Dual Boot Vista/Vista

acnuts

Member
Hello,

I have a couple of questions regarding dual booting my Laptop:

Will EasyBCD allow me to dual boot two copies of Vista Business (each on it's own partition on the same HDD)? Can someone please point me to a guide, or give me a derscription of how to set this up?

And, is Gparted the best tool for resizing and adding a parition to my Vista HDD?

If this description is too brief, please ask for more details!!

Cheers,

Donald.
 
Yes GPArted is the best tool. Completely independent and Windows will not interfere.

Yes you can dual boot 2 Vista Businesses. Just make a partition, install and add the entry to the 2nd one. Might have to manually edit the menu.lst for correct partition numbers if the Vista install doesnt do it automatically.
 
You shouldn't need menu.lst. The installation proccess of EasyBCD is simple. Just download and install. The only other complication would be if you wanted to install it in XP and didn't have .net 2.0 installed, but since you just have two instances of Vista, this isn't a problem. In this case, EasyBCD can add a new entry for the second instance of Vista if it doesn't already exist. If you have yet to install the second instance, this is even easier. As long as you make sure to install the second instace to a different partition, it should automatically pick up on the other installation and add it to its boot menu.
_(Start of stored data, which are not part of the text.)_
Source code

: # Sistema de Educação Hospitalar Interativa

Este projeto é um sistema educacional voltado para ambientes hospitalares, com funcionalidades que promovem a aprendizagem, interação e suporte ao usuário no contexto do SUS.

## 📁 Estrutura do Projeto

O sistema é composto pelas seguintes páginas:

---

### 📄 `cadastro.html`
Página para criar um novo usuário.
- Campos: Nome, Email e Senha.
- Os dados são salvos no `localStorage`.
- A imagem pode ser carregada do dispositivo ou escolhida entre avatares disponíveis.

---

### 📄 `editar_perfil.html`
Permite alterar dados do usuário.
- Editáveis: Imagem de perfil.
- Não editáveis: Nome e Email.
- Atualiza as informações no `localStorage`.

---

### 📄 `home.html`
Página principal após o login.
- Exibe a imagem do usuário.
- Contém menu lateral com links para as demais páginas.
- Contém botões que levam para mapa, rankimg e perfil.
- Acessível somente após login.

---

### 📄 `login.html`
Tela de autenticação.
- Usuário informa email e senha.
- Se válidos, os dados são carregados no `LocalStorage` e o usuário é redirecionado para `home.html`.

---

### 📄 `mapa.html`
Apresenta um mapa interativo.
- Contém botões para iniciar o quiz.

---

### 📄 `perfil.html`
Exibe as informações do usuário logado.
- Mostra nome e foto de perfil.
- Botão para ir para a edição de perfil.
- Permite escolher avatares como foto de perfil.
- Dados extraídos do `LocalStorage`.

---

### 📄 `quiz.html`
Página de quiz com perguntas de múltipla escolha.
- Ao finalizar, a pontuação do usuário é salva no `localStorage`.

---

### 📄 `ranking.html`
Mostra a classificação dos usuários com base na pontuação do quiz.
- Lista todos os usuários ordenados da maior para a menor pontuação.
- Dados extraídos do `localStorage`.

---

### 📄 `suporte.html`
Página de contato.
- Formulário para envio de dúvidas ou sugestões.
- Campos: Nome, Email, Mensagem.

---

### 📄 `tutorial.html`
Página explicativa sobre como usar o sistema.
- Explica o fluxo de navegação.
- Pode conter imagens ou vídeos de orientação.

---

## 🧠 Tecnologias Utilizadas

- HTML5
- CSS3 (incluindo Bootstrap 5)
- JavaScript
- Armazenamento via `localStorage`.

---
You might want to rename the entries though using EasyBCD so you can tell which is which.
 
So these are the steps I need to take?

Thanks!!!

So just to be sure I have it right:

1 Create second partition (current partition already contains a working Vista install)
2 Install Easy BCD
3 Install Vista onto second partition
4 EasyBCD will automatically detect the second install and add it to the menu
5 Edit menu labels to better determine which install is which

Is this correct?

Donald.
 
Actually, you only need to install EasyBCD after installing the second Vista on a new partition.
 
EasyBCD won't add the item automatically unless you tell it to. It is ran inside of Windows, so it couldn't do this during the installation anyway. The installation proccess is what is responsible as it detects an exisiting Vista installation on the drive and automatically configures the dual-boot for you. EasyBCD however well be handy for easy editing of the names of the entry's so you can tell which is which.